5. Sant Singh Maskeen calls himself "Brahm Gyani" and our sikhs are listening to his followers blindly.Gurbani clearly mentions who is "Brahm Gyani" how can Sant Singh Maskeen be Brahm Gyani ??
....there are countless other disasterous teaching and writing that people are putting into the head of Sikhs and *Prof. Inder Singh Ghagga ji *have brought them to our notice rightly. I am so much obliged to Inder Singh Ghagga ji. I encourage all true sikhs to read and understand all his points, I am 100% sure not true Sikh can disagree with Inder Singh Ghagga ji( other then a couple of places)

I think *Inder Singh Ghagga* has done great work in these articles and I agree to all parts of these articles. We cannot punish him so hard just because he wrote a couple of points which seem to be wrong, what about 100s and 100s of other points on which he is very right. I feel ashamed of the kind of treatment Sikh youth is giving him. Please read his work before commenting on him. You should use your own concious and thinking to make decision no *Joginder Singh Vedanti* should direct you to do something.

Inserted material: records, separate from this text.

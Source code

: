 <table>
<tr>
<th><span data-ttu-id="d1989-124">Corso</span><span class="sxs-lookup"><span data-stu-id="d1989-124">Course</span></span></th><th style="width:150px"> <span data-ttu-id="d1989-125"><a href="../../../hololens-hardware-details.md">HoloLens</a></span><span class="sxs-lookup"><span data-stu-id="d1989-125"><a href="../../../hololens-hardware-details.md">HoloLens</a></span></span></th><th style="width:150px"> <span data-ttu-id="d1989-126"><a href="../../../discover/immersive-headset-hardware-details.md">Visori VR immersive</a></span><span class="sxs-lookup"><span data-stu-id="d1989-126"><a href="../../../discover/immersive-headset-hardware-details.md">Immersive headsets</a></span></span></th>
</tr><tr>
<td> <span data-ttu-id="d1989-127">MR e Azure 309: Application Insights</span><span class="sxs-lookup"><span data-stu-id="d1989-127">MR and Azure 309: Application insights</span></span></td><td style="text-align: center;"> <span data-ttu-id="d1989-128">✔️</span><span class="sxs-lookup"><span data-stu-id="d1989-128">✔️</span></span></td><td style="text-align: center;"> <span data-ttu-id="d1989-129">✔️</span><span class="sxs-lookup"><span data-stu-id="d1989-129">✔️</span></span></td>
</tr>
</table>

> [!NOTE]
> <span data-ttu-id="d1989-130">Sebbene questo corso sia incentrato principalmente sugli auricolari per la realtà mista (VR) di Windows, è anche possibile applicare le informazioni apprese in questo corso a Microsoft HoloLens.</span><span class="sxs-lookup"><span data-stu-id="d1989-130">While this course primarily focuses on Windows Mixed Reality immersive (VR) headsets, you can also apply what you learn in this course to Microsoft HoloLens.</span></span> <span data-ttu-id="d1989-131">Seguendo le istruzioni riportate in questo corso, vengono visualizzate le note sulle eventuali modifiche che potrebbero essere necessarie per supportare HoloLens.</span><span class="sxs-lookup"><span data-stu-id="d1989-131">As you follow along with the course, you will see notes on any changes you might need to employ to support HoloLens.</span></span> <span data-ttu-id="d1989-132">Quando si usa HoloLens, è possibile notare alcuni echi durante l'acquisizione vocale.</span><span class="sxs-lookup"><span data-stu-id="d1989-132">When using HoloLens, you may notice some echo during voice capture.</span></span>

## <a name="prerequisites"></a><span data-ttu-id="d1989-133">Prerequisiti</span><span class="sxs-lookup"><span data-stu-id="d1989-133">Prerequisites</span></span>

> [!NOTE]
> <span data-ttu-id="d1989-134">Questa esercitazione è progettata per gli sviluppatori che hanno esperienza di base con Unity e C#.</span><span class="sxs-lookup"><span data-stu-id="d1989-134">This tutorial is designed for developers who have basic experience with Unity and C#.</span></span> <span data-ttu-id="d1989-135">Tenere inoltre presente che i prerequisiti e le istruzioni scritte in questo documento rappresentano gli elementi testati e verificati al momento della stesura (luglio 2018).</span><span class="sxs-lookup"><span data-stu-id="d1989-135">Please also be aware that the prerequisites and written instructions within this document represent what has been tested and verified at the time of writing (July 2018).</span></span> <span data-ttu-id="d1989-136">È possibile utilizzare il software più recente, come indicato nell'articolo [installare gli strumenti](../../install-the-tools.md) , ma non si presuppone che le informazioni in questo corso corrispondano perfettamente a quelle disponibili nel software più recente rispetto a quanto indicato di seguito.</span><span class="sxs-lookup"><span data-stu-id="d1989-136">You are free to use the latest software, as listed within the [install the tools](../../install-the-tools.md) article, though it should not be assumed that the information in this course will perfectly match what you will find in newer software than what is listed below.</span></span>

You as Sikh (Learner) for life, so learn my friend and learn to respect people who are visionaries. Please post your comments after you read atleast the atricles that I have recommended above. We all should back *Inder Singh Gaggha* (...also make him know that though we are with him we do not agree to some points he made). He certainly does not deserve the disrespect that is being shown against him.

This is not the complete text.